Joanna made a note to try them both again and then listened to the messages she’d fast-forwarded through before. Guadalupe wanted Joanna to call her. Maisie had something important to tell her. Leonard Fanshawe said, “I understand you’re interested in near-death experiences. I had one six months ago, and since then I have discovered I have unusual powers: telekinesis, clairvoyance, distance-viewing, and teleportation. I would very much like to talk with you about this,” and gave his number.

Joanna called him and gave him Mr. Mandrake’s number. Then she called Mr. Pearsall again. No answer. She called Betty Peterson. Her line was busy.

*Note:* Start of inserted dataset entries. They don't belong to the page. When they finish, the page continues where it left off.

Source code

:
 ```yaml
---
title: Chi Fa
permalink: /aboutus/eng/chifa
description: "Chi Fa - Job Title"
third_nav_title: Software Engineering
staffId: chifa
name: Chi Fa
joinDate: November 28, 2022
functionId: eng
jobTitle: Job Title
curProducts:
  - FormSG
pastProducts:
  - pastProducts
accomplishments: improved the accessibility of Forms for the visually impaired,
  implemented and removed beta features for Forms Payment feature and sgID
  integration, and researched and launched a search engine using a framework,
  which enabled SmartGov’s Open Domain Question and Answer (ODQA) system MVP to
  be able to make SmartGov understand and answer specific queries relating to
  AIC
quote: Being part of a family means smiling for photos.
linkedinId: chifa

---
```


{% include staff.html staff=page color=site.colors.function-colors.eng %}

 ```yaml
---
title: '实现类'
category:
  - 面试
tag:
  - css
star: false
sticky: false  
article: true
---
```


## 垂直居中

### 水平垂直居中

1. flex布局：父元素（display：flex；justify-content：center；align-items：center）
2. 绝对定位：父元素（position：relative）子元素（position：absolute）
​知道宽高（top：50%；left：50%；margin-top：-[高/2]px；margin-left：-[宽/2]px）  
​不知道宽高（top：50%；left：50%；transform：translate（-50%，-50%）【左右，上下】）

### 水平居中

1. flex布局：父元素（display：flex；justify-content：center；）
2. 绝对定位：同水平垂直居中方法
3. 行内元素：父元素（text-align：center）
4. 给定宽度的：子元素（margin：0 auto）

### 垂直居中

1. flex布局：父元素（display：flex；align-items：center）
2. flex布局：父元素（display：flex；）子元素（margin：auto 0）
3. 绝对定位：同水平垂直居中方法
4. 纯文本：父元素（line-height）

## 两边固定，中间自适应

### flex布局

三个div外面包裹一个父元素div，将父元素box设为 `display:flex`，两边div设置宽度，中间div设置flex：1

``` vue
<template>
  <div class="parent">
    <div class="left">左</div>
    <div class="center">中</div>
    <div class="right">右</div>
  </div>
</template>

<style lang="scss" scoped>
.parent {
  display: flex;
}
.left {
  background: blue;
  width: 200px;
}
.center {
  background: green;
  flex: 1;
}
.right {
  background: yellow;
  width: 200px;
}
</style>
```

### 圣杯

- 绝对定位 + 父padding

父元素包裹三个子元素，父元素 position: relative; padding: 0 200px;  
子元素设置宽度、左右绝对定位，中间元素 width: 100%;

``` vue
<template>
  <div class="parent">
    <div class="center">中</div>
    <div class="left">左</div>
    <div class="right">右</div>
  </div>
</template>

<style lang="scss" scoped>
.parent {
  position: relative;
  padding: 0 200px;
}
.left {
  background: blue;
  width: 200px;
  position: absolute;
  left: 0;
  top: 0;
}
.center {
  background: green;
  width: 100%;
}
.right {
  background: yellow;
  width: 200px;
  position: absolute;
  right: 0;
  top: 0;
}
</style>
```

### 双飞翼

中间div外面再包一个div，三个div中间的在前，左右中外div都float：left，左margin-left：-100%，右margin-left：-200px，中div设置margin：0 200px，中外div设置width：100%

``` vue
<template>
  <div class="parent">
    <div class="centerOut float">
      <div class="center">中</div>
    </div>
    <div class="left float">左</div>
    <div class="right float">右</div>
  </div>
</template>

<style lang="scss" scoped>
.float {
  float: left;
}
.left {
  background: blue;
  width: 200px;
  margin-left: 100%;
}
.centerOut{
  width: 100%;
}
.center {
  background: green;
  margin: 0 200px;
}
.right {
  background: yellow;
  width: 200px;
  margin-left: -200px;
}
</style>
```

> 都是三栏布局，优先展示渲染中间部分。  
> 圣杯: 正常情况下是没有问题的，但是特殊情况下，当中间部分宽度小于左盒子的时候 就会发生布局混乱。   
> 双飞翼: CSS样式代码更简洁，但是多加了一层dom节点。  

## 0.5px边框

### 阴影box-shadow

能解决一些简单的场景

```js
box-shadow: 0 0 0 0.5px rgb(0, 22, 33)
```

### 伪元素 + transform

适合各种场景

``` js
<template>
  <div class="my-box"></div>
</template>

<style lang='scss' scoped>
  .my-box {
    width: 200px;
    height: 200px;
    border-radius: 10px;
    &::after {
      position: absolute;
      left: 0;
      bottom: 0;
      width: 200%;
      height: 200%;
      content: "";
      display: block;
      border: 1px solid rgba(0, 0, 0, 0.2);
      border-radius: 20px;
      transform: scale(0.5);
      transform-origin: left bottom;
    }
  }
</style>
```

She printed out a file copy of the transcript and then sat there staring at the screen, trying to make sense of it. It was the Titanic, she was sure of it, in spite of the staircase and the mailbag and the lack of activity in the auditory cortex.

She called Kit to ask her what the call letters of the Titanic had been and what deck the gymnasium had been on. And whether it had a mechanical camel. I surely wouldn’t have confabulated a detail that specific, she thought, punching in Kit’s number, and then remembered Mr. Wojakowski and “The Katzenjammer Kids.”

Kit’s line was busy. Joanna looked at her watch. It was eleven-thirty. She decided to take a chance on Mr. Ortiz’s having come out of the anesthetic early, and went down to the surgical ward. He was awake, but the surgeon was in with him. “And then we’ve got to do his post-op check,” the nurse subbing for Patricia said. “It’ll be about twenty minutes.”

Twenty minutes. Not long enough to go back up to her office and get anything useful done. She could go see Maisie — Peds was just two floors up and actually in the same wing — but the likelihood of getting away from Maisie in under an hour was nonexistent. I’ll go see Guadalupe instead, Joanna thought, and headed for the elevator.

A pair of nurses Joanna didn’t know were waiting for it, their heads together, talking. “…and she said, that’s it, I’m not coming to work in that ER one more day,” one of the nurses said, and the other said, “I don’t blame her.” Vielle should be listening to this, Joanna thought, and the elevator door opened.

Mr. Mandrake was inside. “…evidence which will prove to the skeptic that the near-death experience is real,” he was saying to a man with a copy of The Light at the End of the Tunnel. “No so-called ‘rational’ explanation is possible.”

All his attention was on the man, and the two nurses, still gossiping, shielded her for the moment. “…just a flesh wound, thank God,” one of them said, “but still.”